Thank you for your interest in contributing to the Gatewayz Python SDK! This guide will help you understand the SDK architecture and how to set up your development environment.

Table of Contents


SDK Architecture

Overview

This SDK is auto-generated by docsalot from an OpenAPI specification. Understanding this is crucial:

  • Source of Truth: The OpenAPI spec (openapi.json) defines the API structure
  • Generated Code: Most Python files are generated and should NOT be manually edited
  • Regeneration: Changes to the API require regenerating the SDK from the updated OpenAPI spec

Directory Structure

sdks/python/
├── __init__.py                 # Main package exports (generated)
├── client.py                   # Main client classes (generated)
├── raw_client.py               # Raw HTTP client (generated)
├── core/                       # Core utilities (generated)
│   ├── http_client.py         # HTTP client implementation
│   ├── client_wrapper.py      # Client wrapper utilities
│   ├── request_options.py     # Request configuration
│   ├── api_error.py           # Error handling
│   └── ...
├── types/                      # Type definitions (generated)
│   ├── message.py
│   ├── chat_session.py
│   └── ...
├── errors/                     # Custom error classes (generated)
│   └── unprocessable_entity_error.py
├── [modules]/                  # API endpoint modules (generated)
│   ├── chat/
│   ├── authentication/
│   ├── providers/
│   ├── models/
│   └── ...
├── openapi.json               # OpenAPI specification (source)
├── pyproject.toml             # Package configuration (manual)
├── setup.py                   # Setup script (manual)
├── requirements.txt           # Dependencies (manual)
├── README.md                  # Documentation (manual)
├── examples.py                # Usage examples (manual)
└── test_install.py            # Installation test (manual)

Key Components

1. Client Classes (client.py)

Main Clients:

  • GatewayzApi - Synchronous client
  • AsyncGatewayzApi - Asynchronous client

Properties:

client = GatewayzApi(token="...", base_url="...")

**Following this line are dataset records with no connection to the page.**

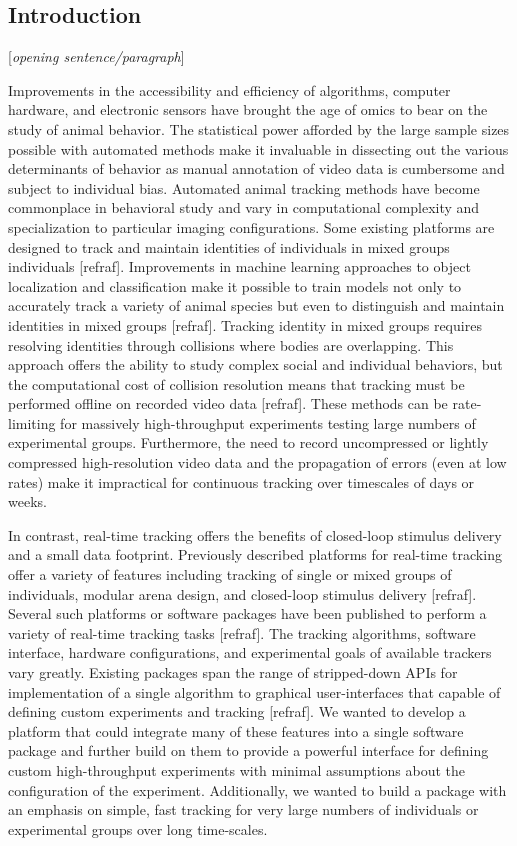 \documentclass[10pt]{article}
\begin{document}
\vspace{1cm}
\begin{multicols}{2}
\section*{Introduction}

[\textit{opening sentence/paragraph}]

Improvements in the accessibility and efficiency of algorithms, computer hardware, and electronic sensors have brought the age of omics to bear on the study of animal behavior. The statistical power afforded by the large sample sizes possible with automated methods make it invaluable in dissecting out the various determinants of behavior as manual annotation of video data is cumbersome and subject to individual bias. Automated animal tracking methods have become commonplace in behavioral study and vary in computational complexity and specialization to particular imaging configurations. Some existing platforms are designed to track and maintain identities of individuals in mixed groups individuals [refraf]. Improvements in machine learning approaches to object localization and classification make it possible to train models not only to accurately track a variety of animal species but even to distinguish and maintain identities in mixed groups [refraf]. Tracking identity in mixed groups requires resolving identities through collisions where bodies are overlapping. This approach offers the ability to study complex social and individual behaviors, but the computational cost of collision resolution means that tracking must be performed offline on recorded video data [refraf]. These methods can be rate-limiting for massively high-throughput experiments testing large numbers of experimental groups. Furthermore, the need to record uncompressed or lightly compressed high-resolution video data and the propagation of errors (even at low rates) make it impractical for continuous tracking over timescales of days or weeks.

In contrast, real-time tracking offers the benefits of closed-loop stimulus delivery and a small data footprint. Previously described platforms for real-time tracking offer a variety of features including tracking of single or mixed groups of individuals, modular arena design, and closed-loop stimulus delivery [refraf]. Several such platforms or software packages have been published to perform a variety of real-time tracking tasks [refraf]. The tracking algorithms, software interface, hardware configurations, and experimental goals of available trackers vary greatly. Existing packages span the range of stripped-down APIs for implementation of a single algorithm to graphical user-interfaces that capable of defining custom experiments and tracking [refraf]. We wanted to develop a platform that could integrate many of these features into a single software package and further build on them to provide a powerful interface for defining custom high-throughput experiments with minimal assumptions about the configuration of the experiment. Additionally, we wanted to build a package with an emphasis on simple, fast tracking for very large numbers of individuals or experimental groups over long time-scales. 


\end{multicols}
\end{document}
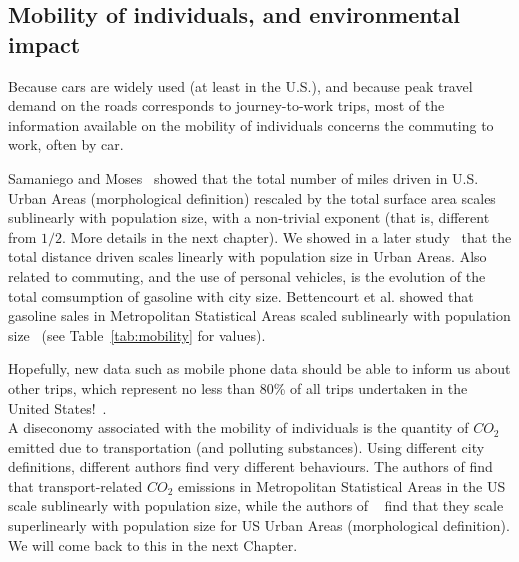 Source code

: \subsection{Mobility of individuals, and environmental impact}
\label{sub:mobility}

Because cars are widely used (at least in the U.S.), and because peak travel
demand on the roads corresponds to journey-to-work trips, most of the
information available on the mobility of individuals concerns the commuting to
work, often by car. 

Samaniego and Moses~\cite{Samaniego:2008} showed that the total number of miles
driven in U.S. Urban Areas (morphological definition) rescaled by the total
surface area scales sublinearly with population size, with a non-trivial
exponent (that is, different from $1/2$. More details in the next chapter). We
showed in a later study~\cite{Louf:2014_scaling} that the total distance driven
scales linearly with population size in Urban Areas.
Also related to commuting, and the use of personal vehicles, is the
evolution of the total comsumption of gasoline with city size.
Bettencourt et al. showed that gasoline sales in Metropolitan Statistical Areas
scaled sublinearly with population size~\cite{Bettencourt:2007} (see
Table~\ref{tab:mobility} for values). 

Hopefully, new data such as mobile phone data should be
able to inform us about other trips, which represent no less than 80\% of all
trips undertaken in the United States!~\cite{FHWA-PL-11-022}.\\

A diseconomy associated with the mobility of individuals is the
quantity of $CO_2$ emitted due to transportation (and polluting substances).
Using different city definitions, different authors find very different
behaviours. The authors of \cite{Fragkias:2013} find that transport-related
$CO_2$ emissions in Metropolitan Statistical Areas in the US scale sublinearly
with population size, while the authors of
~\cite{Louf:2014_mobility,Oliveira:2014} find that they scale superlinearly with
population size for US Urban Areas (morphological definition). We will come back
to this in the next Chapter.

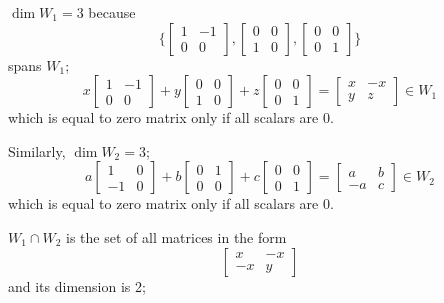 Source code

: \documentclass{article}
\begin{document}
\begin{enumerate}[listparindent=\parindent]
\begin{enumerate}[listparindent=\parindent]
    \(\dim W_1 = 3\) because
    \[
        \{
            \begin{bmatrix} 1 & -1 \\ 0 & 0 \end{bmatrix},
            \begin{bmatrix} 0 & 0 \\ 1 & 0 \end{bmatrix},
            \begin{bmatrix} 0 & 0 \\ 0 & 1 \end{bmatrix}
        \}
    \]
    spans \(W_1\);
    \[
        x \begin{bmatrix} 1 & -1 \\ 0 & 0 \end{bmatrix} +
        y \begin{bmatrix} 0 & 0 \\ 1 & 0 \end{bmatrix} +
        z \begin{bmatrix} 0 & 0 \\ 0 & 1 \end{bmatrix}
        =
        \begin{bmatrix}
            x & -x \\
            y & z
        \end{bmatrix}
        \in W_1
    \]
    which is equal to zero matrix only if all scalars are 0.

    Similarly, \(\dim W_2 = 3\);
    \[
        a \begin{bmatrix} 1 & 0 \\ -1 & 0 \end{bmatrix} +
        b \begin{bmatrix} 0 & 1 \\ 0 & 0 \end{bmatrix} +
        c \begin{bmatrix} 0 & 0 \\ 0 & 1 \end{bmatrix}
        =
        \begin{bmatrix}
            a & b \\
            -a & c
        \end{bmatrix}
        \in W_2
    \]
    which is equal to zero matrix only if all scalars are 0.

    \(W_1 \cap W_2\) is the set of all matrices in the form
    \[
        \begin{bmatrix}
            x & -x \\
            -x & y
        \end{bmatrix}
    \] and its dimension is 2;


\end{enumerate}
\end{enumerate}
\end{document}
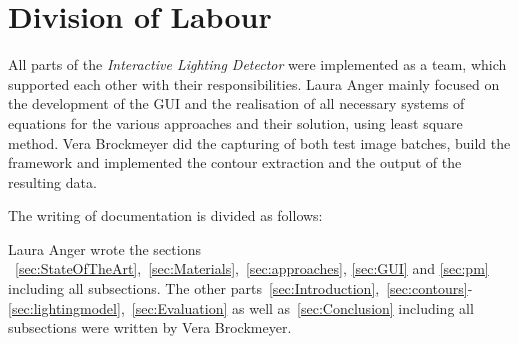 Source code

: \section{Division of Labour } \label{sec:Division}
All parts of the \textit{Interactive Lighting Detector} were implemented as a team, which supported each other with their responsibilities. Laura Anger mainly focused on the development of the GUI and the realisation of all necessary systems of equations for the various approaches and their solution, using least square method. Vera Brockmeyer did the capturing of both test image batches, build the framework and implemented the contour extraction and the output of the resulting data. 

The writing of documentation is divided as follows: 

Laura Anger wrote the sections ~\ref{sec:StateOfTheArt},~\ref{sec:Materials},~\ref{sec:approaches}, \ref{sec:GUI} and \ref{sec:pm} including all subsections. 
The other parts~\ref{sec:Introduction},~\ref{sec:contours}-\ref{sec:lightingmodel},~\ref{sec:Evaluation} as well as~\ref{sec:Conclusion} including all subsections were written by Vera Brockmeyer.

\newpage

























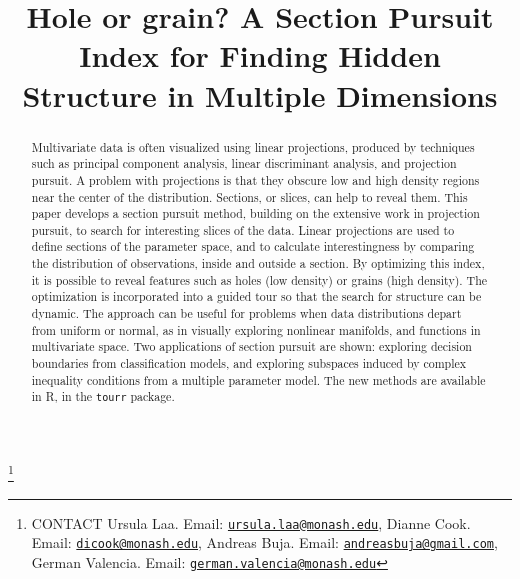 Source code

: \documentclass[]{interact}
\theoremstyle{plain}%
\theoremstyle{definition}
\theoremstyle{remark}
\begin{document}
\articletype{}

\title{Hole or grain? A Section Pursuit Index for Finding Hidden Structure in
Multiple Dimensions}


\author{
}

\thanks{CONTACT Ursula Laa. Email: \href{mailto:ursula.laa@monash.edu}{\nolinkurl{ursula.laa@monash.edu}}, Dianne Cook. Email: \href{mailto:dicook@monash.edu}{\nolinkurl{dicook@monash.edu}}, Andreas Buja. Email: \href{mailto:andreasbuja@gmail.com}{\nolinkurl{andreasbuja@gmail.com}}, German Valencia. Email: \href{mailto:german.valencia@monash.edu}{\nolinkurl{german.valencia@monash.edu}}}

\maketitle

\begin{abstract}
Multivariate data is often visualized using linear projections, produced
by techniques such as principal component analysis, linear discriminant
analysis, and projection pursuit. A problem with projections is that
they obscure low and high density regions near the center of the
distribution. Sections, or slices, can help to reveal them. This paper
develops a section pursuit method, building on the extensive work in
projection pursuit, to search for interesting slices of the data. Linear
projections are used to define sections of the parameter space, and to
calculate interestingness by comparing the distribution of observations,
inside and outside a section. By optimizing this index, it is possible
to reveal features such as holes (low density) or grains (high density).
The optimization is incorporated into a guided tour so that the search
for structure can be dynamic. The approach can be useful for problems
when data distributions depart from uniform or normal, as in visually
exploring nonlinear manifolds, and functions in multivariate space. Two
applications of section pursuit are shown: exploring decision boundaries
from classification models, and exploring subspaces induced by complex
inequality conditions from a multiple parameter model. The new methods
are available in R, in the \texttt{tourr} package.
\end{abstract}
\end{document}
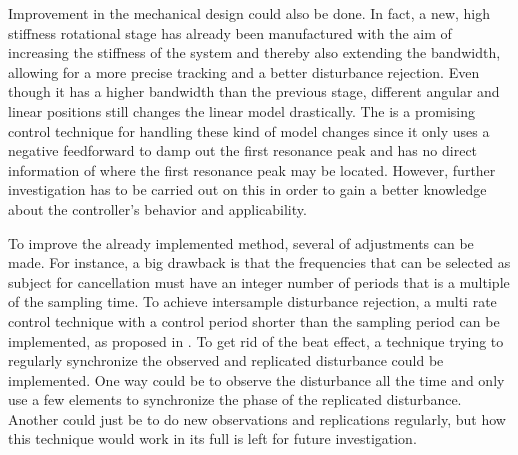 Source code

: Improvement in the mechanical design could also be done. In fact, a new, high stiffness rotational stage has already been manufactured with the aim of increasing the stiffness of the system and thereby also extending the bandwidth, allowing for a more precise tracking and a better disturbance rejection. Even though it has a higher bandwidth than the previous stage, different angular and linear positions still changes the linear model drastically. The \abbrIRC is a promising control technique for handling these kind of model changes since it only uses a negative feedforward to damp out the first resonance peak and has no direct information of where the first resonance peak may be located. However, further investigation has to be carried out on this in order to gain a better knowledge about the controller's behavior and applicability.

To improve the already implemented \abbrRFDC method, several of adjustments can be made. For instance, a big drawback is that the frequencies that can be selected as subject for cancellation must have an integer number of periods that is a multiple of the sampling time. To achieve intersample disturbance rejection, a multi rate control technique with a control period shorter than the sampling period can be implemented, as proposed in \citep{fujimoto2009rro}. To get rid of the beat effect, a technique trying to regularly synchronize the observed and replicated disturbance could be implemented. One way could be to observe the disturbance all the time and only use a few elements to synchronize the phase of the replicated disturbance. Another could just be to do new observations and replications regularly, but how this technique would work in its full is left for future investigation.
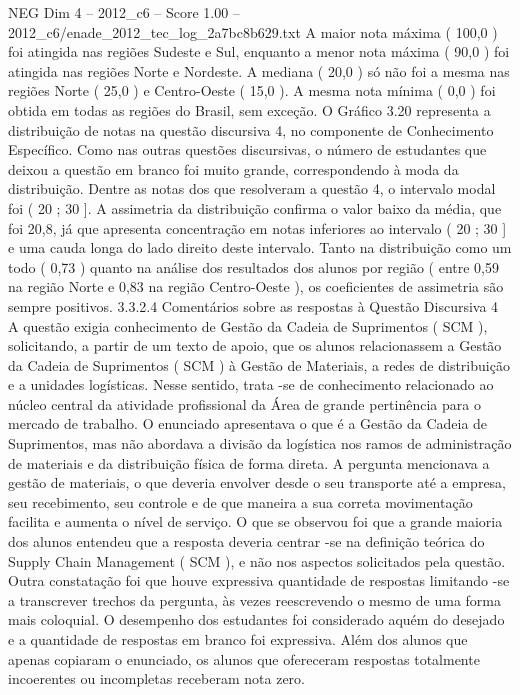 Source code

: \begin{textsample}{NEG Dim 4 – 2012\_c6 – Score 1.00 – 2012\_c6/enade\_2012\_tec\_log\_2a7bc8b629.txt}
A maior nota máxima ( 100,0 ) foi atingida nas regiões Sudeste e Sul, enquanto a menor nota máxima ( 90,0 ) foi atingida nas regiões Norte e Nordeste.
A mediana ( 20,0 ) só não foi a mesma nas regiões Norte ( 25,0 ) e Centro-Oeste ( 15,0 ).
A mesma nota mínima ( 0,0 ) foi obtida em todas as regiões do Brasil, sem exceção.
O Gráfico 3.20 representa a distribuição de notas na questão discursiva 4, no componente de Conhecimento Específico.
Como nas outras questões discursivas, o número de estudantes que deixou a questão em branco foi muito grande, correspondendo à moda da distribuição.
Dentre as notas dos que resolveram a questão 4, o intervalo modal foi ( 20 ; 30 ].
A assimetria da distribuição confirma o valor baixo da média, que foi 20,8, já que apresenta concentração em notas inferiores ao intervalo ( 20 ; 30 ] e uma cauda longa do lado direito deste intervalo.
Tanto na distribuição como um todo ( 0,73 ) quanto na análise dos resultados dos alunos por região ( entre 0,59 na região Norte e 0,83 na região Centro-Oeste ), os coeficientes de assimetria são sempre positivos. 3.3.2.4 Comentários sobre as respostas à Questão Discursiva 4 A questão exigia conhecimento de Gestão da Cadeia de Suprimentos ( SCM ), solicitando, a partir de um texto de apoio, que os alunos relacionassem a Gestão da Cadeia de Suprimentos ( SCM ) à Gestão de Materiais, a redes de distribuição e a unidades logísticas.
Nesse sentido, trata -se de conhecimento relacionado ao núcleo central da atividade profissional da Área de grande pertinência para o mercado de trabalho.
O enunciado apresentava o que é a Gestão da Cadeia de Suprimentos, mas não abordava a divisão da logística nos ramos de administração de materiais e da distribuição física de forma direta.
A pergunta mencionava a gestão de materiais, o que deveria envolver desde o seu transporte até a empresa, seu recebimento, seu controle e de que maneira a sua correta movimentação facilita e aumenta o nível de serviço.
O que se observou foi que a grande maioria dos alunos entendeu que a resposta deveria centrar -se na definição teórica do Supply Chain Management ( SCM ), e não nos aspectos solicitados pela questão.
Outra constatação foi que houve expressiva quantidade de respostas limitando -se a transcrever trechos da pergunta, às vezes reescrevendo o mesmo de uma forma mais coloquial.
O desempenho dos estudantes foi considerado aquém do desejado e a quantidade de respostas em branco foi expressiva.
Além dos alunos que apenas copiaram o enunciado, os alunos que ofereceram respostas totalmente incoerentes ou incompletas receberam nota zero.

\end{textsample}

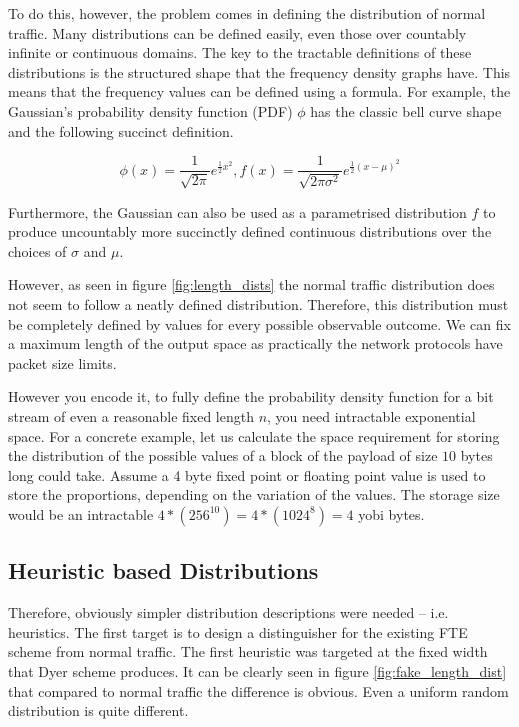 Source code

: \documentclass[ %
                    author={Samuel Russell},
                supervisor={Prof. Bogdan Warinschi},
                    degree={MEng},
                     title={Innocuous Ciphertexts},
                  subtitle={The DE-CENSOR Scheme},
                      type={Research},
                      year={2018} ]{dissertation}
\begin{document}
To do this, however, the problem comes in defining the distribution of normal traffic.
Many distributions can be defined easily, even those over countably infinite or continuous domains.
The key to the tractable definitions of these distributions is the structured shape that the frequency density graphs have.
This means that the frequency values can be defined using a formula.
For example, the Gaussian's probability density function (PDF) $\phi$ has the classic bell curve shape and the following succinct definition.

$$\phi (x) = \frac{1}{\sqrt{2\pi}}e^{\frac{1}{2}x^2}, f(x) = \frac{1}{\sqrt{2\pi\sigma^2}}e^{\frac{1}{2}(x-\mu)^2}$$

Furthermore, the Gaussian can also be used as a parametrised distribution $f$ to produce uncountably more succinctly defined continuous distributions over the choices of $\sigma$ and $\mu$.

However, as seen in figure \ref{fig:length_dists} the normal traffic distribution does not seem to follow a neatly defined distribution.
Therefore, this distribution must be completely defined by values for every possible observable outcome.
We can fix a maximum length of the output space as practically the network protocols have packet size limits.

However you encode it, to fully define the probability density function for a bit stream of even a reasonable fixed length $n$, you need intractable exponential space.
For a concrete example, let us calculate the space requirement for storing the distribution of the possible values of a block of the payload of size $10$ bytes long could take.
Assume a 4 byte fixed point or floating point value is used to store the proportions, depending on the variation of the values.
The storage size would be an intractable $4*(256^10) = 4*(1024^8) = 4$ yobi bytes.

\subsection{Heuristic based Distributions}

Therefore, obviously simpler distribution descriptions were needed -- i.e. heuristics.
The first target is to design a distinguisher for the existing FTE scheme from normal traffic.
The first heuristic was targeted at the fixed width that Dyer scheme produces.
It can be clearly seen in figure \ref{fig:fake_length_dist} that compared to normal traffic the difference is obvious.
Even a uniform random distribution is quite different.
\end{document}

# Sub-clients accessed as properties
client.chat              # Chat operations
client.authentication    # Auth operations
client.models           # Model catalog
client.providers        # Provider catalog
client.admin            # Admin operations
# ... etc

2. Core Layer (core/)

  • http_client.py - HTTP communication layer (httpx wrapper)
  • client_wrapper.py - Manages base URL, headers, authentication
  • request_options.py - Per-request configuration (timeout, retries, headers)
  • api_error.py - Base exception class for API errors
  • pydantic_utilities.py - Pydantic v2 compatibility utilities

3. Types (types/)

Pydantic models for request/response serialization:

from gatewayz.types import Message, ChatSession, UserProfileResponse

# All types are Pydantic models with validation
message = Message(role="user", content="Hello")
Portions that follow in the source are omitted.